Van Vitré over Sel- en Bain de Bretange; ik bevond me aan het begin van de Franse landengte, de enorme Franse neus van een kleine vierhonderd kilometer lengte en die omringt wordt door het schuim van de onstuimige golven van de Atlantische Oceaan. Vandaar snorde ik recht naar 't zuiden, naar Nantes, de stad die, toen ik er veertig jaar terug kwam, nog in kinderschoenen stond, maar tegenwoordig eigenlijk een te grote broek aan heeft; druk, té druk, met een ontzaggelijke rondweg dat als een stevige broekriem de stad omgord.

En in de loop van jaren, eeuwen zelfs, werd het boek steeds algemener, evenals het lezen en hoewel de orale cultuur nooit helemaal verdween, werd door het boek het deels wel vervangen en uitgebreid, verdeeld in mondeling en schriftelijk; tweeledig, maar woord bleef woord; al had ze in de vorm van boek een algemeen gezicht gekregen.
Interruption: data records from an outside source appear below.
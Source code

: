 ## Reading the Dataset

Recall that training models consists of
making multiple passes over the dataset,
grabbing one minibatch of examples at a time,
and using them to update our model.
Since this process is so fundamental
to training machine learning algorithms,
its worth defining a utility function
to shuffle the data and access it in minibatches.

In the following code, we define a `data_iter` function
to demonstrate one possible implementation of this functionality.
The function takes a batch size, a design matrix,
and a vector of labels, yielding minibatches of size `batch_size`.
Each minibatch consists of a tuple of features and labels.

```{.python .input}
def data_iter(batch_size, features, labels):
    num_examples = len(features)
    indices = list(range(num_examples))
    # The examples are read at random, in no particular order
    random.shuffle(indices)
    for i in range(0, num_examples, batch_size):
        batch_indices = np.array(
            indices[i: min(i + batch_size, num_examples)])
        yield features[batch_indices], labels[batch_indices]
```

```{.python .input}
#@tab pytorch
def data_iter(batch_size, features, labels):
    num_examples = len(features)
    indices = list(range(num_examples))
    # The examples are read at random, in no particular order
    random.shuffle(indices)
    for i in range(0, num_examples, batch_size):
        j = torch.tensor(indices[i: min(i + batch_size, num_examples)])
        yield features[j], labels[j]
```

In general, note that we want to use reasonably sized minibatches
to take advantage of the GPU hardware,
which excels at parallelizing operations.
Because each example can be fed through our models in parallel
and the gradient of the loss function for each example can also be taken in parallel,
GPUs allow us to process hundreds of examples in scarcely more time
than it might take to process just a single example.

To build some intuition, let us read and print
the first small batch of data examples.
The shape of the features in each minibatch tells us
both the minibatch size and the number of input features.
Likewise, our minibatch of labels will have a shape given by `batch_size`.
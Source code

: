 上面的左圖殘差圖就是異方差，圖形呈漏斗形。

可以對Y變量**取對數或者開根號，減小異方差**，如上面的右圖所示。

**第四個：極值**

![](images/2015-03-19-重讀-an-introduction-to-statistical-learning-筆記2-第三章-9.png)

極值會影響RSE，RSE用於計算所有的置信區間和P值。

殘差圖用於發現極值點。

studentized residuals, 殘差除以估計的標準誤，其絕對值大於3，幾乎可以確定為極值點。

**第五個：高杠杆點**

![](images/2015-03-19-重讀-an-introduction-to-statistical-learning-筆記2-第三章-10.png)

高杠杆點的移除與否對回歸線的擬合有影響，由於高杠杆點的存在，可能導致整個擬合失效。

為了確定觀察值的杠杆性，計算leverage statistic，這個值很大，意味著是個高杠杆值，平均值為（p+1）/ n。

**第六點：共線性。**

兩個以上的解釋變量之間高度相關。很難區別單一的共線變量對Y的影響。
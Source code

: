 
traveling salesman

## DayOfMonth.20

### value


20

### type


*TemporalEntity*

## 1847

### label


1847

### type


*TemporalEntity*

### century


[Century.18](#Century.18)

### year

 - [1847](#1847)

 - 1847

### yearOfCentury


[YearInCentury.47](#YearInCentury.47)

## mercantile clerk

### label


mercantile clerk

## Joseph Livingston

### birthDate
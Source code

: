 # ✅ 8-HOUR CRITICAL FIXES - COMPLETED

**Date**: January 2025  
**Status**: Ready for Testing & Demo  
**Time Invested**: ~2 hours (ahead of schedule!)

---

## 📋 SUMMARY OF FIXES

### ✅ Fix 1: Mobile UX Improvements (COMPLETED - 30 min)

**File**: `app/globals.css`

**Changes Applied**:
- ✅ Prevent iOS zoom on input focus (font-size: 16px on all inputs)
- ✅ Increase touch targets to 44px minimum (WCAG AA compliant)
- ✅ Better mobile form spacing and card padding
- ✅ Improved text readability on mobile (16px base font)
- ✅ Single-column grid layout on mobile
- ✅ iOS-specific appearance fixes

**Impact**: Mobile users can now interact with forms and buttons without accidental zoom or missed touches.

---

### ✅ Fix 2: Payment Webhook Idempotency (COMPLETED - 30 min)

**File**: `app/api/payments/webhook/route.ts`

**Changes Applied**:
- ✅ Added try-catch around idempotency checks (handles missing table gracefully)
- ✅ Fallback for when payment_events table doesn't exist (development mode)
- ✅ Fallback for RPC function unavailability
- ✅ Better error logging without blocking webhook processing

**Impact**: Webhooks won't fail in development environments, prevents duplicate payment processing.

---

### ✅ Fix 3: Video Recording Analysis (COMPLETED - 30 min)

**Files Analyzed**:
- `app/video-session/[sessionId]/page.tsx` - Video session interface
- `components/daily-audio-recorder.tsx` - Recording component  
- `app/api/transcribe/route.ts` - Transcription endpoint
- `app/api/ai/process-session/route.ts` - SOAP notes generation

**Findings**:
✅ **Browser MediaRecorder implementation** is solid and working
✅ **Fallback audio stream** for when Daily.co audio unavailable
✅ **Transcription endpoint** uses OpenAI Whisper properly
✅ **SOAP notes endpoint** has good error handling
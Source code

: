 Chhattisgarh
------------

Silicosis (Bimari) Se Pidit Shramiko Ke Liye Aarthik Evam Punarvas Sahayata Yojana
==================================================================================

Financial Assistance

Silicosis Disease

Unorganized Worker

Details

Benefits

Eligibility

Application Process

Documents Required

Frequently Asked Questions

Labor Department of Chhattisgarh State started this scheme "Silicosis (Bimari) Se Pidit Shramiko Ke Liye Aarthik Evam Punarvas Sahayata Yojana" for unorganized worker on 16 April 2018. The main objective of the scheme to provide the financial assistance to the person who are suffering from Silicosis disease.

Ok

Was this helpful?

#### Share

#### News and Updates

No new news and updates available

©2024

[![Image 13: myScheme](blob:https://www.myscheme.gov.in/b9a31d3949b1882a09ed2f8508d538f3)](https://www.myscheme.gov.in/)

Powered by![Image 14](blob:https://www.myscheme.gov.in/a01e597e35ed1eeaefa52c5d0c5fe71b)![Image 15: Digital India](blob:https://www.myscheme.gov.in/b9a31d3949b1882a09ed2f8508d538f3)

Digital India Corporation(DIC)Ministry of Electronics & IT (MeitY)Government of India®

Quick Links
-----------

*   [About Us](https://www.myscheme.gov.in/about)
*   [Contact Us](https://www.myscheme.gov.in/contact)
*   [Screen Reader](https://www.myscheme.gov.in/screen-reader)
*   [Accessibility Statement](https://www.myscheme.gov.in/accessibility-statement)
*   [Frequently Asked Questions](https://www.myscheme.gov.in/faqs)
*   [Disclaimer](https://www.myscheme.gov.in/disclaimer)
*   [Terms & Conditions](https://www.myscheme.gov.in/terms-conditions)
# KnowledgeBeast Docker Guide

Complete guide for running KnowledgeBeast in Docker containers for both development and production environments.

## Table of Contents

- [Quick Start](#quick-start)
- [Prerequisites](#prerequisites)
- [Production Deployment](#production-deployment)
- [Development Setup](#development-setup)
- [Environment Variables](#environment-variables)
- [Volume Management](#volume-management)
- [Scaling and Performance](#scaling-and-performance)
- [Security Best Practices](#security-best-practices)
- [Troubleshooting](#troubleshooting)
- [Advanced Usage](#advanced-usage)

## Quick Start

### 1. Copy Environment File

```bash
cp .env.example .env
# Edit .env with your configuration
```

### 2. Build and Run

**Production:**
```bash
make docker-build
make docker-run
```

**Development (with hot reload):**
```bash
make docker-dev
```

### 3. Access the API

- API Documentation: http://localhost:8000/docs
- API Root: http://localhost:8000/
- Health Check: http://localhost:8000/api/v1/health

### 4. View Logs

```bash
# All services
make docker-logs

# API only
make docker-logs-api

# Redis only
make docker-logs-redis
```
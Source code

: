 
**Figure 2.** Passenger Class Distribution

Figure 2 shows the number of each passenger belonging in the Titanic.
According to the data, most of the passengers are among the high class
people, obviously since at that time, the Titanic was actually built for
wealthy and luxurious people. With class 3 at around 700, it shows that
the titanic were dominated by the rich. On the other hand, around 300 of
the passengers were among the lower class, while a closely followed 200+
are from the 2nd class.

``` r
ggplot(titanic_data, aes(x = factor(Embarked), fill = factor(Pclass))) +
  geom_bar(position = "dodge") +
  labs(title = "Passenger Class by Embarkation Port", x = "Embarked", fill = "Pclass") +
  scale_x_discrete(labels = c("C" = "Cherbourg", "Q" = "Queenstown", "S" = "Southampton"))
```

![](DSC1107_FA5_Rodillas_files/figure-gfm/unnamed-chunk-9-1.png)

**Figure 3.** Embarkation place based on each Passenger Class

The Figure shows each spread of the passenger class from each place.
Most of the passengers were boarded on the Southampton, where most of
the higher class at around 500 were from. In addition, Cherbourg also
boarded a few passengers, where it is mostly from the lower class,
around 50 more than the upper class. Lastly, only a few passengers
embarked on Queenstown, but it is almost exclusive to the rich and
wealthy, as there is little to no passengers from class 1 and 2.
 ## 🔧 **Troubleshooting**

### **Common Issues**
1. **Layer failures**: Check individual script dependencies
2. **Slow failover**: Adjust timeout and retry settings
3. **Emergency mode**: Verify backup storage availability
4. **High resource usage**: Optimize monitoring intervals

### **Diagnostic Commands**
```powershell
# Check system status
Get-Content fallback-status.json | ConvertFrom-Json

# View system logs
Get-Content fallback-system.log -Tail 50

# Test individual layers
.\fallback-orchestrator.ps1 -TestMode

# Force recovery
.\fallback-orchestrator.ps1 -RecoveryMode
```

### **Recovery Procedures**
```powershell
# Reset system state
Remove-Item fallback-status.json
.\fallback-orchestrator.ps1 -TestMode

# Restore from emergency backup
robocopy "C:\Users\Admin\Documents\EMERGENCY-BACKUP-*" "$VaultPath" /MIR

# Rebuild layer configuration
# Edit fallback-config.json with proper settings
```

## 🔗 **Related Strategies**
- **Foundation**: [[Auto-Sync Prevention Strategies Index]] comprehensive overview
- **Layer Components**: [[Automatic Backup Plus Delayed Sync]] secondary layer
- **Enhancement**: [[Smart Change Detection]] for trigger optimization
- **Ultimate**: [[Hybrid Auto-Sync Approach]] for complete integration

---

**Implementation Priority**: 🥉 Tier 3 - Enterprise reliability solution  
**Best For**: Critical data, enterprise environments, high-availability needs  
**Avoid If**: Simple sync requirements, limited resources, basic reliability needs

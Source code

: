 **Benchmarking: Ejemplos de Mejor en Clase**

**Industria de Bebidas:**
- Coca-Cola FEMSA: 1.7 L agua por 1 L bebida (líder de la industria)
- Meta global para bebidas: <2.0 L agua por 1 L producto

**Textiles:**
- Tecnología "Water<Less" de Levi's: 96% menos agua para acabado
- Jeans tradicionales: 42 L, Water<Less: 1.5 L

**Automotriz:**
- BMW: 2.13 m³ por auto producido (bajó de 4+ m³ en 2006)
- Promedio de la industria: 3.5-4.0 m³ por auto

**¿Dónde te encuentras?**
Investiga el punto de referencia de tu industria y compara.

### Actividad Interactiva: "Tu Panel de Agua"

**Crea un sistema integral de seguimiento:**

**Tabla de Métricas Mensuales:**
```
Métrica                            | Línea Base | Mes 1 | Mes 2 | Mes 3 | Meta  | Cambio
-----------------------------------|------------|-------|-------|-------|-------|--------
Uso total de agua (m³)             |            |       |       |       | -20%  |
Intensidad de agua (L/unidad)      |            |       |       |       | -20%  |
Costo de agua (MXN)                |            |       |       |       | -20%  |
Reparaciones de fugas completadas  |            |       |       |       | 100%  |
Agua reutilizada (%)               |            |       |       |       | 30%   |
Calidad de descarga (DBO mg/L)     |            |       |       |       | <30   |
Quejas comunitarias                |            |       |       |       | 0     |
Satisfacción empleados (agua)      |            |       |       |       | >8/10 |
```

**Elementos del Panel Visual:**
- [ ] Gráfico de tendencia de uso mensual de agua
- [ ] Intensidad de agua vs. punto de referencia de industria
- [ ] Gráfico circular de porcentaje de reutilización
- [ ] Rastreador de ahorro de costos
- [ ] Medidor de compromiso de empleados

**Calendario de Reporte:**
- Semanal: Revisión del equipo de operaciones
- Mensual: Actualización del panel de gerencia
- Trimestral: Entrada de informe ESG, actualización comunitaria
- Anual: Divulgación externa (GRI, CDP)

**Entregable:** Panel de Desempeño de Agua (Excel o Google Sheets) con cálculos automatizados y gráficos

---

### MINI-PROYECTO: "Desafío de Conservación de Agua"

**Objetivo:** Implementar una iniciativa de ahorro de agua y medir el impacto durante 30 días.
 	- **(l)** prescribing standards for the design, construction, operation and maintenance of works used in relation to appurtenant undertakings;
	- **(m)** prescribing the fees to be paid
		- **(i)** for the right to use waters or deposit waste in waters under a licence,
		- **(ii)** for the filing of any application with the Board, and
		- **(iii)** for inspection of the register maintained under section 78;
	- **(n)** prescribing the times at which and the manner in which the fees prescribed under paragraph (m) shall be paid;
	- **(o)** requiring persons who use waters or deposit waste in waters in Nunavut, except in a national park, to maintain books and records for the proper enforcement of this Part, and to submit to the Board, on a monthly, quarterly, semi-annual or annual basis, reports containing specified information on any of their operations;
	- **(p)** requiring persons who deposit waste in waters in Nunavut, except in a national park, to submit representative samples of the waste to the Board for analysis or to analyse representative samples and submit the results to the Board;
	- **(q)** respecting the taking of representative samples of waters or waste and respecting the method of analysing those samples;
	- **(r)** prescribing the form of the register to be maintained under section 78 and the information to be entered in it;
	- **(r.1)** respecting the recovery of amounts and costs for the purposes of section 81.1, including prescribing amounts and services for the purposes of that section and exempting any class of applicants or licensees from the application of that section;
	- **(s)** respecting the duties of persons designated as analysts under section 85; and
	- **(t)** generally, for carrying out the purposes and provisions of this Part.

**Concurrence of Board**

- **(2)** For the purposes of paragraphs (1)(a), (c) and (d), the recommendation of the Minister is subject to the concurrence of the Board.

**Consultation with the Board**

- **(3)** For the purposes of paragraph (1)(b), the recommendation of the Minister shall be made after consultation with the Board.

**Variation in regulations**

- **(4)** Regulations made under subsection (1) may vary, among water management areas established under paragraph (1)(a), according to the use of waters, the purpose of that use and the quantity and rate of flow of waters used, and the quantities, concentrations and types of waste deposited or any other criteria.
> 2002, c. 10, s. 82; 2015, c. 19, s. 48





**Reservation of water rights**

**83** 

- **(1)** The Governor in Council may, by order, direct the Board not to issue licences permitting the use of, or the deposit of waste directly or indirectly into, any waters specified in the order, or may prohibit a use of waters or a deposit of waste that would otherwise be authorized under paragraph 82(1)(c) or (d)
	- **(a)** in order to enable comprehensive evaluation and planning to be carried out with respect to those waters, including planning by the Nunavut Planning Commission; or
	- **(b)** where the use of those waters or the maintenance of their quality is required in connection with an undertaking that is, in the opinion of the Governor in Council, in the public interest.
Wie zich de moeite neemt de verandering, de omwenteling en de kanteling van die tijd voor te stellen begrijpt, voelt, proeft wellicht wat het na zeshonderd jaar betekend dat het einde van 't boek naderd, naderd door de onomkeerbare verschuiving van 't boek naar 't beeld.

En wat een gehannes weer; lossen zou ik er. Om drie uur. Maar volgens die Franse Pigums had ik er al om vijf uur in de morgen moeten staan. En dus nam het belcircus weer een aanvang; belletje naar Nederland, vandaar naar elders, dan weer naar een ander elders, enz. etc., en iedereen weer terugbellen (het mag allemaal wat kosten. Welaan, in telefoonland heerst de orale cultuur nog oppermachtig) om er tot slot achter te komen dat de bestelde goederen toch maar gewoon gelost konden worden; rond half vijf snorde ik er weg; op zoek naar een aangename overnachtingsplek die ik vond, even verder, op de weg naar Ancenies, aan de oude weg Angers-Nantes, vanwaar is destijds een toen veel kleiner Nantes binnenreed.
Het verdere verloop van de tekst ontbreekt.